WORK TO COMPLETE: Determine how many lines of the material below contain "code". Report only that figure.

───── RAW DATA

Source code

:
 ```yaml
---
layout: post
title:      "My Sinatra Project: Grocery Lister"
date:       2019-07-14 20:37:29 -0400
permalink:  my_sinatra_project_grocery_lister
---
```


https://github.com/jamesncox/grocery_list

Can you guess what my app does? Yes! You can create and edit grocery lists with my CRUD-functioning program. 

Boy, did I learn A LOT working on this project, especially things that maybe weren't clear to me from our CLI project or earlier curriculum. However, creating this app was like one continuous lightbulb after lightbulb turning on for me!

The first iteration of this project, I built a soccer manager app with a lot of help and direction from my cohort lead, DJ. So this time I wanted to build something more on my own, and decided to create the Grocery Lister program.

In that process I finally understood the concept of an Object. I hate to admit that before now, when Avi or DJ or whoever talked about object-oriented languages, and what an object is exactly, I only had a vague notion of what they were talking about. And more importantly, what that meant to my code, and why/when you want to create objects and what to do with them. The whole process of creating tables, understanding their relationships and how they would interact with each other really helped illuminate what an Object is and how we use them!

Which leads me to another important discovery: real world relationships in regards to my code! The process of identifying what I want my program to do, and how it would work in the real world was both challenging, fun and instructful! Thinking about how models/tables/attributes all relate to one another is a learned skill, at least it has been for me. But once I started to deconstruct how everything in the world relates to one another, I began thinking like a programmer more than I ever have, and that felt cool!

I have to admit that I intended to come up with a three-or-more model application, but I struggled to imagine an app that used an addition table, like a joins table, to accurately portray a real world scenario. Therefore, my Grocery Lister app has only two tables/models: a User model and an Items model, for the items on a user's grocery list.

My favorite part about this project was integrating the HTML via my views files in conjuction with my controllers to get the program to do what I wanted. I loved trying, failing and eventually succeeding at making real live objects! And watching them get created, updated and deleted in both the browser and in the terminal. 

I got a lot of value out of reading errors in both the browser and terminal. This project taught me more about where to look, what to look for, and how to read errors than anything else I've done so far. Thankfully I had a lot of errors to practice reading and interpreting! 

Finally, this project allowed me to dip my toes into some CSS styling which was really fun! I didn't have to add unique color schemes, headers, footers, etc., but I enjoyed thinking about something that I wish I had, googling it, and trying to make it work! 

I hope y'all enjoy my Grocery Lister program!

──────────

RESPONSE: 3